How do you become a professional pilot? In plain language, you take a lot of flight instruction and complete a bunch of knowledge and practical tests. You fly a lot of hours to fatten up your logbook and build your experience level. But there are different roads to get to that point, and here’s where people get tripped up.
1. Flight school. No college degree associated with this route; you are taking flight and ground instruction in pursuit of private, commercial, and certificated flight instructor certificates, as well as instrument and multiengine ratings, from a flight school or flying club.
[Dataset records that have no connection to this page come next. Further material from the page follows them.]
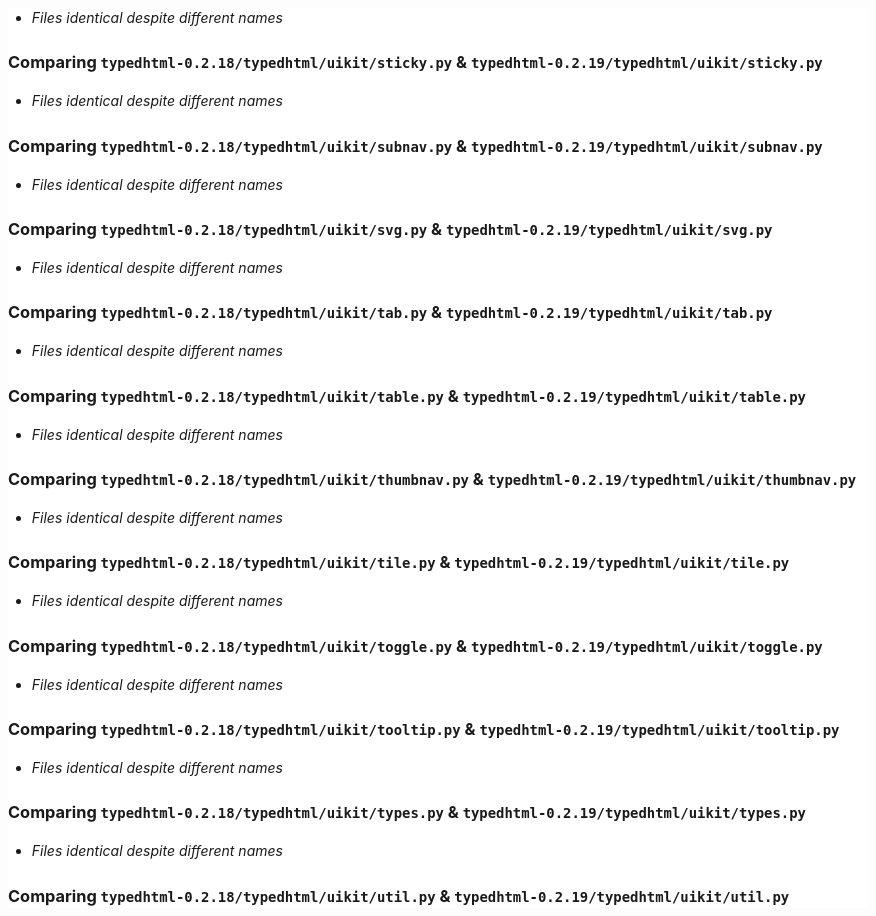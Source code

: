  * *Files identical despite different names*

### Comparing `typedhtml-0.2.18/typedhtml/uikit/sticky.py` & `typedhtml-0.2.19/typedhtml/uikit/sticky.py`

 * *Files identical despite different names*

### Comparing `typedhtml-0.2.18/typedhtml/uikit/subnav.py` & `typedhtml-0.2.19/typedhtml/uikit/subnav.py`

 * *Files identical despite different names*

### Comparing `typedhtml-0.2.18/typedhtml/uikit/svg.py` & `typedhtml-0.2.19/typedhtml/uikit/svg.py`

 * *Files identical despite different names*

### Comparing `typedhtml-0.2.18/typedhtml/uikit/tab.py` & `typedhtml-0.2.19/typedhtml/uikit/tab.py`

 * *Files identical despite different names*

### Comparing `typedhtml-0.2.18/typedhtml/uikit/table.py` & `typedhtml-0.2.19/typedhtml/uikit/table.py`

 * *Files identical despite different names*

### Comparing `typedhtml-0.2.18/typedhtml/uikit/thumbnav.py` & `typedhtml-0.2.19/typedhtml/uikit/thumbnav.py`

 * *Files identical despite different names*

### Comparing `typedhtml-0.2.18/typedhtml/uikit/tile.py` & `typedhtml-0.2.19/typedhtml/uikit/tile.py`

 * *Files identical despite different names*

### Comparing `typedhtml-0.2.18/typedhtml/uikit/toggle.py` & `typedhtml-0.2.19/typedhtml/uikit/toggle.py`

 * *Files identical despite different names*

### Comparing `typedhtml-0.2.18/typedhtml/uikit/tooltip.py` & `typedhtml-0.2.19/typedhtml/uikit/tooltip.py`

 * *Files identical despite different names*

### Comparing `typedhtml-0.2.18/typedhtml/uikit/types.py` & `typedhtml-0.2.19/typedhtml/uikit/types.py`

 * *Files identical despite different names*

### Comparing `typedhtml-0.2.18/typedhtml/uikit/util.py` & `typedhtml-0.2.19/typedhtml/uikit/util.py`
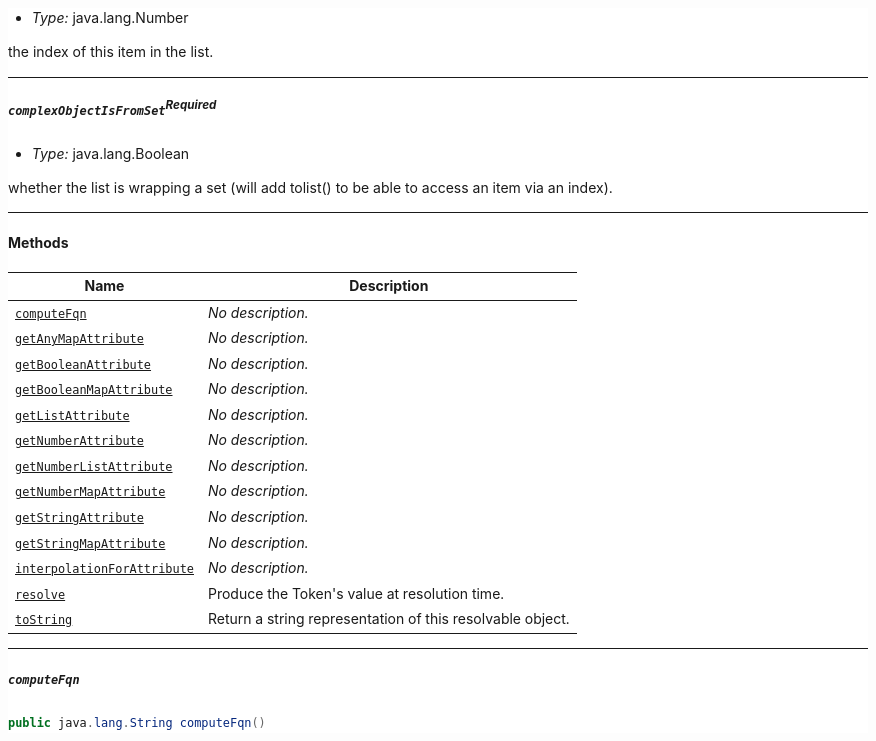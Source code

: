 - *Type:* java.lang.Number

the index of this item in the list.

---

##### `complexObjectIsFromSet`<sup>Required</sup> <a name="complexObjectIsFromSet" id="@cdktf/provider-digitalocean.dataDigitaloceanLoadbalancer.DataDigitaloceanLoadbalancerDomainsOutputReference.Initializer.parameter.complexObjectIsFromSet"></a>

- *Type:* java.lang.Boolean

whether the list is wrapping a set (will add tolist() to be able to access an item via an index).

---

#### Methods <a name="Methods" id="Methods"></a>

| **Name** | **Description** |
| --- | --- |
| <code><a href="#@cdktf/provider-digitalocean.dataDigitaloceanLoadbalancer.DataDigitaloceanLoadbalancerDomainsOutputReference.computeFqn">computeFqn</a></code> | *No description.* |
| <code><a href="#@cdktf/provider-digitalocean.dataDigitaloceanLoadbalancer.DataDigitaloceanLoadbalancerDomainsOutputReference.getAnyMapAttribute">getAnyMapAttribute</a></code> | *No description.* |
| <code><a href="#@cdktf/provider-digitalocean.dataDigitaloceanLoadbalancer.DataDigitaloceanLoadbalancerDomainsOutputReference.getBooleanAttribute">getBooleanAttribute</a></code> | *No description.* |
| <code><a href="#@cdktf/provider-digitalocean.dataDigitaloceanLoadbalancer.DataDigitaloceanLoadbalancerDomainsOutputReference.getBooleanMapAttribute">getBooleanMapAttribute</a></code> | *No description.* |
| <code><a href="#@cdktf/provider-digitalocean.dataDigitaloceanLoadbalancer.DataDigitaloceanLoadbalancerDomainsOutputReference.getListAttribute">getListAttribute</a></code> | *No description.* |
| <code><a href="#@cdktf/provider-digitalocean.dataDigitaloceanLoadbalancer.DataDigitaloceanLoadbalancerDomainsOutputReference.getNumberAttribute">getNumberAttribute</a></code> | *No description.* |
| <code><a href="#@cdktf/provider-digitalocean.dataDigitaloceanLoadbalancer.DataDigitaloceanLoadbalancerDomainsOutputReference.getNumberListAttribute">getNumberListAttribute</a></code> | *No description.* |
| <code><a href="#@cdktf/provider-digitalocean.dataDigitaloceanLoadbalancer.DataDigitaloceanLoadbalancerDomainsOutputReference.getNumberMapAttribute">getNumberMapAttribute</a></code> | *No description.* |
| <code><a href="#@cdktf/provider-digitalocean.dataDigitaloceanLoadbalancer.DataDigitaloceanLoadbalancerDomainsOutputReference.getStringAttribute">getStringAttribute</a></code> | *No description.* |
| <code><a href="#@cdktf/provider-digitalocean.dataDigitaloceanLoadbalancer.DataDigitaloceanLoadbalancerDomainsOutputReference.getStringMapAttribute">getStringMapAttribute</a></code> | *No description.* |
| <code><a href="#@cdktf/provider-digitalocean.dataDigitaloceanLoadbalancer.DataDigitaloceanLoadbalancerDomainsOutputReference.interpolationForAttribute">interpolationForAttribute</a></code> | *No description.* |
| <code><a href="#@cdktf/provider-digitalocean.dataDigitaloceanLoadbalancer.DataDigitaloceanLoadbalancerDomainsOutputReference.resolve">resolve</a></code> | Produce the Token's value at resolution time. |
| <code><a href="#@cdktf/provider-digitalocean.dataDigitaloceanLoadbalancer.DataDigitaloceanLoadbalancerDomainsOutputReference.toString">toString</a></code> | Return a string representation of this resolvable object. |

---

##### `computeFqn` <a name="computeFqn" id="@cdktf/provider-digitalocean.dataDigitaloceanLoadbalancer.DataDigitaloceanLoadbalancerDomainsOutputReference.computeFqn"></a>

```java
public java.lang.String computeFqn()
```
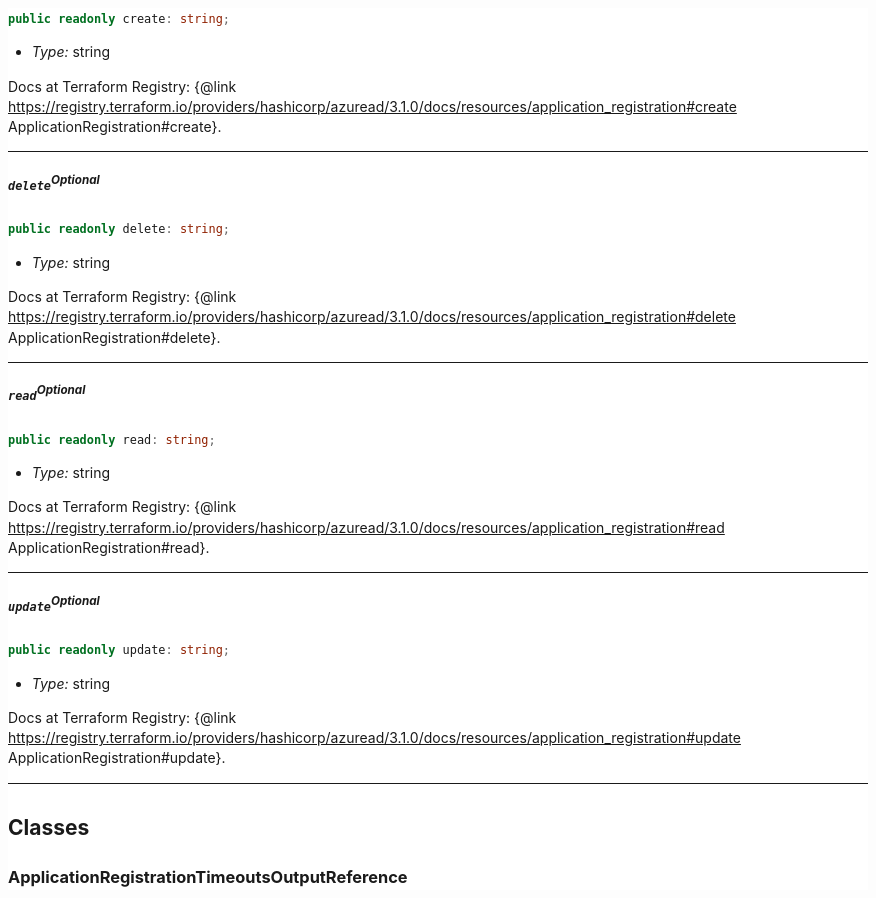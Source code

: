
 ```typescript
public readonly create: string;
```

- *Type:* string

Docs at Terraform Registry: {@link https://registry.terraform.io/providers/hashicorp/azuread/3.1.0/docs/resources/application_registration#create ApplicationRegistration#create}.

---

##### `delete`<sup>Optional</sup> <a name="delete" id="@cdktf/provider-azuread.applicationRegistration.ApplicationRegistrationTimeouts.property.delete"></a>

```typescript
public readonly delete: string;
```

- *Type:* string

Docs at Terraform Registry: {@link https://registry.terraform.io/providers/hashicorp/azuread/3.1.0/docs/resources/application_registration#delete ApplicationRegistration#delete}.

---

##### `read`<sup>Optional</sup> <a name="read" id="@cdktf/provider-azuread.applicationRegistration.ApplicationRegistrationTimeouts.property.read"></a>

```typescript
public readonly read: string;
```

- *Type:* string

Docs at Terraform Registry: {@link https://registry.terraform.io/providers/hashicorp/azuread/3.1.0/docs/resources/application_registration#read ApplicationRegistration#read}.

---

##### `update`<sup>Optional</sup> <a name="update" id="@cdktf/provider-azuread.applicationRegistration.ApplicationRegistrationTimeouts.property.update"></a>

```typescript
public readonly update: string;
```

- *Type:* string

Docs at Terraform Registry: {@link https://registry.terraform.io/providers/hashicorp/azuread/3.1.0/docs/resources/application_registration#update ApplicationRegistration#update}.

---

## Classes <a name="Classes" id="Classes"></a>

### ApplicationRegistrationTimeoutsOutputReference <a name="ApplicationRegistrationTimeoutsOutputReference" id="@cdktf/provider-azuread.applicationRegistration.ApplicationRegistrationTimeoutsOutputReference"></a>
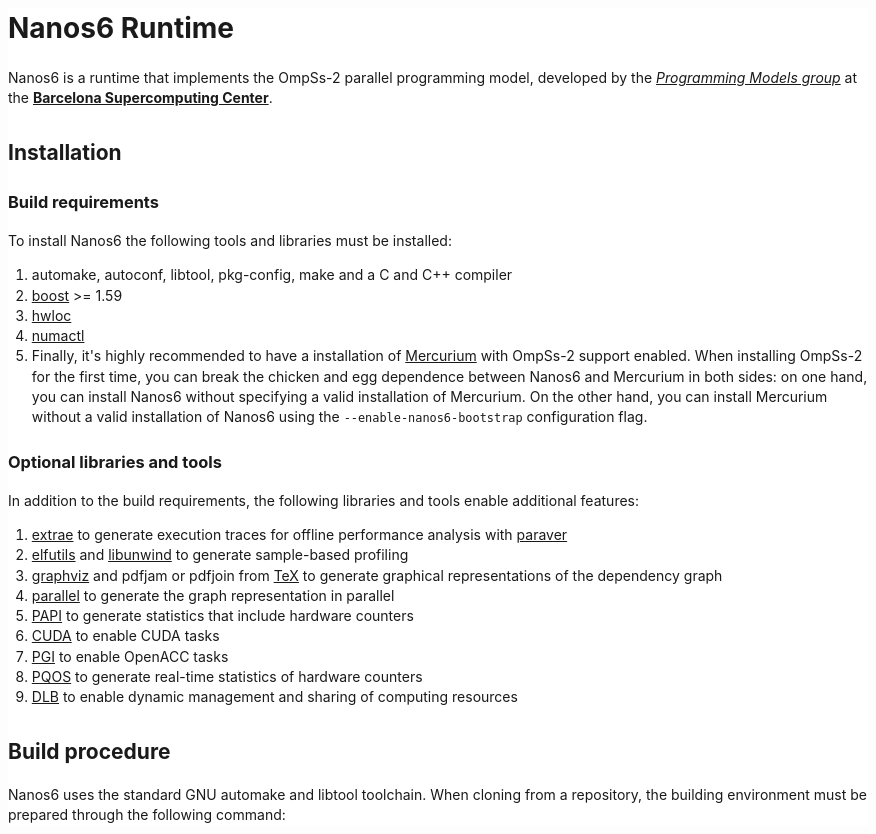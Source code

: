 # Nanos6 Runtime

Nanos6 is a runtime that implements the OmpSs-2 parallel programming model,
developed by the [*Programming Models group*](https://pm.bsc.es/)
at the [**Barcelona Supercomputing Center**](http://www.bsc.es/).

## Installation

### Build requirements

To install Nanos6 the following tools and libraries must be installed:

1. automake, autoconf, libtool, pkg-config, make and a C and C++ compiler
1. [boost](http://boost.org) >= 1.59
1. [hwloc](https://www.open-mpi.org/projects/hwloc/)
1. [numactl](http://oss.sgi.com/projects/libnuma/)
1. Finally, it's highly recommended to have a installation of [Mercurium](https://github.com/bsc-pm/mcxx) with OmpSs-2 support enabled. When installing OmpSs-2 for the first time, you can break the chicken and egg dependence between Nanos6 and Mercurium in both sides: on one hand, you can install Nanos6 without specifying a valid installation of Mercurium. On the other hand, you can install Mercurium without a valid installation of Nanos6 using the `--enable-nanos6-bootstrap` configuration flag.

### Optional libraries and tools

In addition to the build requirements, the following libraries and tools enable additional features:

1. [extrae](https://tools.bsc.es/extrae) to generate execution traces for offline performance analysis with [paraver](https://tools.bsc.es/paraver)
1. [elfutils](https://sourceware.org/elfutils/) and [libunwind](http://www.nongnu.org/libunwind) to generate sample-based profiling
1. [graphviz](http://www.graphviz.org/) and pdfjam or pdfjoin from [TeX](http://www.tug.org/texlive/) to generate graphical representations of the dependency graph
1. [parallel](https://www.gnu.org/software/parallel/) to generate the graph representation in parallel
1. [PAPI](https://icl.cs.utk.edu/papi/software/index.html)  to generate statistics that include hardware counters
1. [CUDA](https://developer.nvidia.com/cuda-zone) to enable CUDA tasks
1. [PGI](https://pgroup.com) to enable OpenACC tasks
1. [PQOS](https://github.com/intel/intel-cmt-cat) to generate real-time statistics of hardware counters
1. [DLB](https://pm.bsc.es/dlb) to enable dynamic management and sharing of computing resources


## Build procedure

Nanos6 uses the standard GNU automake and libtool toolchain.
When cloning from a repository, the building environment must be prepared through the following command:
Structure and accountability are what differentiate a Part 61 flight school from a Part 141 flight school. Part 141 schools are periodically audited by the FAA and must have detailed, FAA-approved course outlines and meet student pilot performance rates. In most Part 61 programs, the structure is looser. There are no FAA-approved curriculums, so students can be more flexible about rearranging lesson content and sequence to meet their needs. In either type of program, you may fly a mix of aircraft and encounter student pilots who are career focused like you, or simply pursuing flying as a hobby.
2. Career academy. No college degree here either, but these institutions are focused on one thing: career flying, and to get you where you want to be in as short a time as possible.
3. College/university. Two- and four-year degree programs where flight training is integrated into the curriculum, usually at extra cost. Flight training may be conducted with a partner flight school that owns the aircraft, or the college may maintain its own fleet and flight department and operate as a Part 141 facility.
4. The U.S. military, which provides training at no cost in return for a service commitment. Service academies can be tough to gain entrance to, and pilot slots are not guaranteed.
Decide what is the best fit for you and get ready for takeoff.